- **What you should do**
Copy the entries exactly. Leave out any pictures.

Segment Start: Provided material

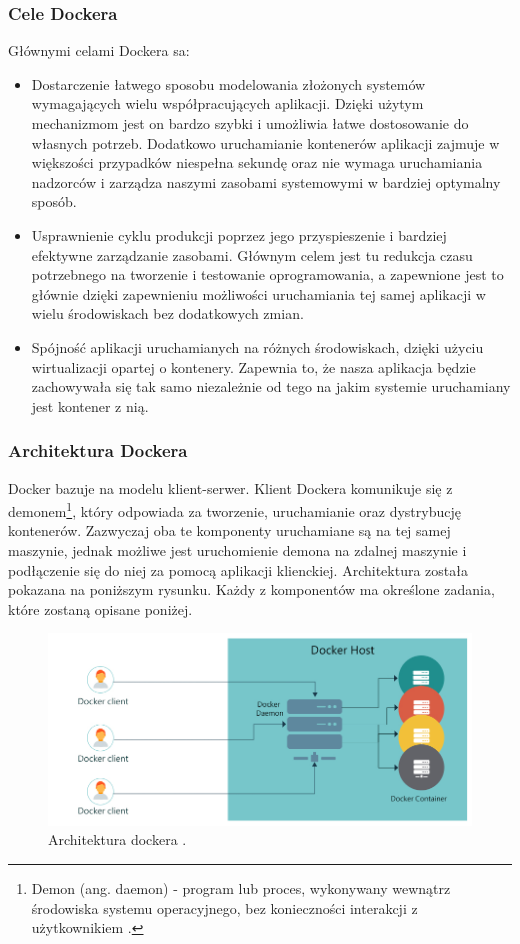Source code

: \documentclass[12pt]{report}
\let\Oldsubsubsection\subsubsection
\renewcommand{\subsubsection}{\FloatBarrier\Oldsubsubsection}
\begin{document}
\subsubsection{Cele Dockera}
Głównymi celami Dockera sa:
\begin{itemize}
\item Dostarczenie łatwego sposobu modelowania złożonych systemów wymagają\-cych wielu współpracujących aplikacji. Dzięki użytym mechanizmom jest on bardzo szybki i umożliwia łatwe dostosowanie do własnych potrzeb. Dodatkowo uruchamianie kontenerów aplikacji zajmuje w większości przypadków niespełna sekundę oraz nie wymaga uruchamiania nadzorców i zarządza naszymi zasobami systemowymi w bardziej optymalny sposób.

\item Usprawnienie cyklu produkcji poprzez jego przyspieszenie i bardziej efektywne zarządzanie zasobami. Głównym celem jest tu redukcja czasu potrzebnego na tworzenie i testowanie oprogramowania, a zapewnione jest to głównie dzięki zapewnieniu możliwości uruchamiania tej samej aplikacji w wielu środowiskach bez dodatkowych zmian.

\item Spójność aplikacji uruchamianych na różnych środowiskach, dzięki użyciu wirtualizacji opartej o kontenery. Zapewnia to, że nasza aplikacja będzie zachowywała się tak samo niezależnie od tego na jakim systemie uruchamiany jest kontener z nią.
\end{itemize}

\subsubsection{Architektura Dockera}
Docker bazuje na modelu klient-serwer. Klient Dockera komunikuje się z demonem\footnote{Demon (ang. daemon) - program lub proces, wykonywany wewnątrz środowiska systemu operacyjnego, bez konieczności interakcji z użytkownikiem \cite{linux}.}, który odpowiada za tworzenie, uruchamianie oraz dystrybucję kontenerów. Zazwyczaj oba te komponenty uruchamiane są na tej samej maszynie, jednak możliwe jest uruchomienie demona na zdalnej maszynie i podłączenie się do niej za pomocą aplikacji klienckiej. Architektura została pokazana na poniższym rysunku. Każdy z komponentów ma określone zadania, które zostaną opisane poniżej.

\begin{figure}[h]
	\centering
	\includegraphics[width=1\textwidth]{images/dockerArch.jpg}
	\caption{Architektura dockera \cite{dockerArchImg}.}
\end{figure}
\end{document}
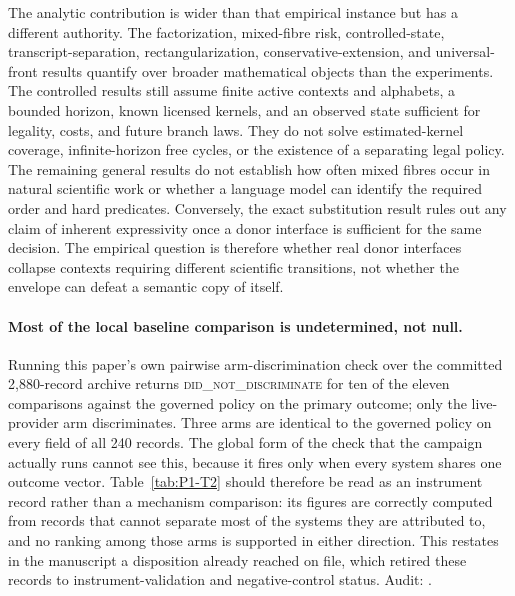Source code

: The analytic contribution is wider than that empirical instance but has a
different authority. The factorization, mixed-fibre risk, controlled-state,
transcript-separation, rectangularization, conservative-extension, and
universal-front results quantify over broader mathematical objects than the
experiments. The controlled results still assume finite active contexts and
alphabets, a bounded horizon, known licensed kernels, and an observed state
sufficient for legality, costs, and future branch laws. They do not solve
estimated-kernel coverage, infinite-horizon free cycles, or the existence of a
separating legal policy. The remaining general results do not
establish how often mixed fibres occur in natural scientific work or whether a
language model can identify the required order and hard predicates. Conversely,
the exact substitution result rules out any claim of inherent expressivity once
a donor interface is sufficient for the same decision. The empirical question
is therefore whether real donor interfaces collapse contexts requiring
different scientific transitions, not whether the envelope can defeat a
semantic copy of itself.

\paragraph{Most of the local baseline comparison is undetermined, not null.}
Running this paper's own pairwise arm-discrimination check over the committed
2,880-record archive returns \textsc{did\_not\_discriminate} for ten of the eleven
comparisons against the governed policy on the primary outcome; only the
live-provider arm discriminates. Three arms are identical to the governed policy on
every field of all 240 records. The global form of the check that the campaign
actually runs cannot see this, because it fires only when every system shares one
outcome vector. Table~\ref{tab:P1-T2} should therefore be read as an instrument
record rather than a mechanism comparison: its figures are correctly computed from
records that cannot separate most of the systems they are attributed to, and no
ranking among those arms is supported in either direction. This restates in the
manuscript a disposition already reached on file, which retired these records to
instrument-validation and negative-control status. Audit:
.


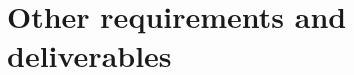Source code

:\documentclass[Main]{subfiles}
\begin{document}
\chapter{Other requirements and deliverables}

%
%

%

\end{document}
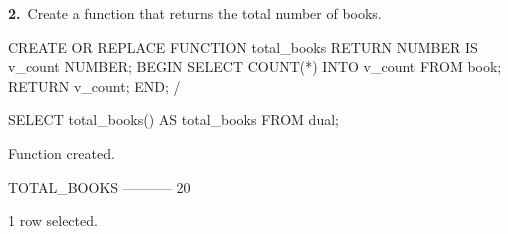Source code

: \noindent\begin{minipage}{\linewidth}
\begingroup{}
{\fontsize{14}{17}\selectfont\textbf{2.}}\ Create a function that returns the total number of books.\par
\endgroup\vspace{12pt}


\begin{sqlcode}
CREATE OR REPLACE FUNCTION total_books
RETURN NUMBER
IS
   v_count NUMBER;
BEGIN
   SELECT COUNT(*) INTO v_count FROM book;
   RETURN v_count;
END;
/

SELECT total_books() AS total_books FROM dual;
\end{sqlcode}

\vspace{18pt}


\begin{sqlout}[fontsize=\small]
Function created.

TOTAL_BOOKS
-----------
         20

1 row selected.
\end{sqlout}
\end{minipage}\par\vspace{24pt}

Segment End: Provided material

- **Answer space**
Source code

: \documentclass[12pt]{report}
\let\Oldsubsubsection\subsubsection
\renewcommand{\subsubsection}{\FloatBarrier\Oldsubsubsection}
\begin{document}
\subsubsection{Cele Dockera}
Głównymi celami Dockera sa:
\begin{itemize}
\item Dostarczenie łatwego sposobu modelowania złożonych systemów wymagają\-cych wielu współpracujących aplikacji. Dzięki użytym mechanizmom jest on bardzo szybki i umożliwia łatwe dostosowanie do własnych potrzeb. Dodatkowo uruchamianie kontenerów aplikacji zajmuje w większości przypadków niespełna sekundę oraz nie wymaga uruchamiania nadzorców i zarządza naszymi zasobami systemowymi w bardziej optymalny sposób.

\item Usprawnienie cyklu produkcji poprzez jego przyspieszenie i bardziej efektywne zarządzanie zasobami. Głównym celem jest tu redukcja czasu potrzebnego na tworzenie i testowanie oprogramowania, a zapewnione jest to głównie dzięki zapewnieniu możliwości uruchamiania tej samej aplikacji w wielu środowiskach bez dodatkowych zmian.

\item Spójność aplikacji uruchamianych na różnych środowiskach, dzięki użyciu wirtualizacji opartej o kontenery. Zapewnia to, że nasza aplikacja będzie zachowywała się tak samo niezależnie od tego na jakim systemie uruchamiany jest kontener z nią.
\end{itemize}

\subsubsection{Architektura Dockera}
Docker bazuje na modelu klient-serwer. Klient Dockera komunikuje się z demonem\footnote{Demon (ang. daemon) - program lub proces, wykonywany wewnątrz środowiska systemu operacyjnego, bez konieczności interakcji z użytkownikiem \cite{linux}.}, który odpowiada za tworzenie, uruchamianie oraz dystrybucję kontenerów. Zazwyczaj oba te komponenty uruchamiane są na tej samej maszynie, jednak możliwe jest uruchomienie demona na zdalnej maszynie i podłączenie się do niej za pomocą aplikacji klienckiej. Architektura została pokazana na poniższym rysunku. Każdy z komponentów ma określone zadania, które zostaną opisane poniżej.

\begin{figure}[h]
	\centering
	\includegraphics[width=1\textwidth]{images/dockerArch.jpg}
	\caption{Architektura dockera \cite{dockerArchImg}.}
\end{figure}
\end{document}
Source code

: The analytic contribution is wider than that empirical instance but has a
different authority. The factorization, mixed-fibre risk, controlled-state,
transcript-separation, rectangularization, conservative-extension, and
universal-front results quantify over broader mathematical objects than the
experiments. The controlled results still assume finite active contexts and
alphabets, a bounded horizon, known licensed kernels, and an observed state
sufficient for legality, costs, and future branch laws. They do not solve
estimated-kernel coverage, infinite-horizon free cycles, or the existence of a
separating legal policy. The remaining general results do not
establish how often mixed fibres occur in natural scientific work or whether a
language model can identify the required order and hard predicates. Conversely,
the exact substitution result rules out any claim of inherent expressivity once
a donor interface is sufficient for the same decision. The empirical question
is therefore whether real donor interfaces collapse contexts requiring
different scientific transitions, not whether the envelope can defeat a
semantic copy of itself.

\paragraph{Most of the local baseline comparison is undetermined, not null.}
Running this paper's own pairwise arm-discrimination check over the committed
2,880-record archive returns \textsc{did\_not\_discriminate} for ten of the eleven
comparisons against the governed policy on the primary outcome; only the
live-provider arm discriminates. Three arms are identical to the governed policy on
every field of all 240 records. The global form of the check that the campaign
actually runs cannot see this, because it fires only when every system shares one
outcome vector. Table~\ref{tab:P1-T2} should therefore be read as an instrument
record rather than a mechanism comparison: its figures are correctly computed from
records that cannot separate most of the systems they are attributed to, and no
ranking among those arms is supported in either direction. This restates in the
manuscript a disposition already reached on file, which retired these records to
instrument-validation and negative-control status. Audit:
.


Source code

:\documentclass[Main]{subfiles}
\begin{document}
\chapter{Other requirements and deliverables}

%
%

%

\end{document}
Source code

: \noindent\begin{minipage}{\linewidth}
\begingroup{}
{\fontsize{14}{17}\selectfont\textbf{2.}}\ Create a function that returns the total number of books.\par
\endgroup\vspace{12pt}


\begin{sqlcode}
CREATE OR REPLACE FUNCTION total_books
RETURN NUMBER
IS
   v_count NUMBER;
BEGIN
   SELECT COUNT(*) INTO v_count FROM book;
   RETURN v_count;
END;
/

SELECT total_books() AS total_books FROM dual;
\end{sqlcode}

\vspace{18pt}


\begin{sqlout}[fontsize=\small]
Function created.

TOTAL_BOOKS
-----------
         20

1 row selected.
\end{sqlout}
\end{minipage}\par\vspace{24pt}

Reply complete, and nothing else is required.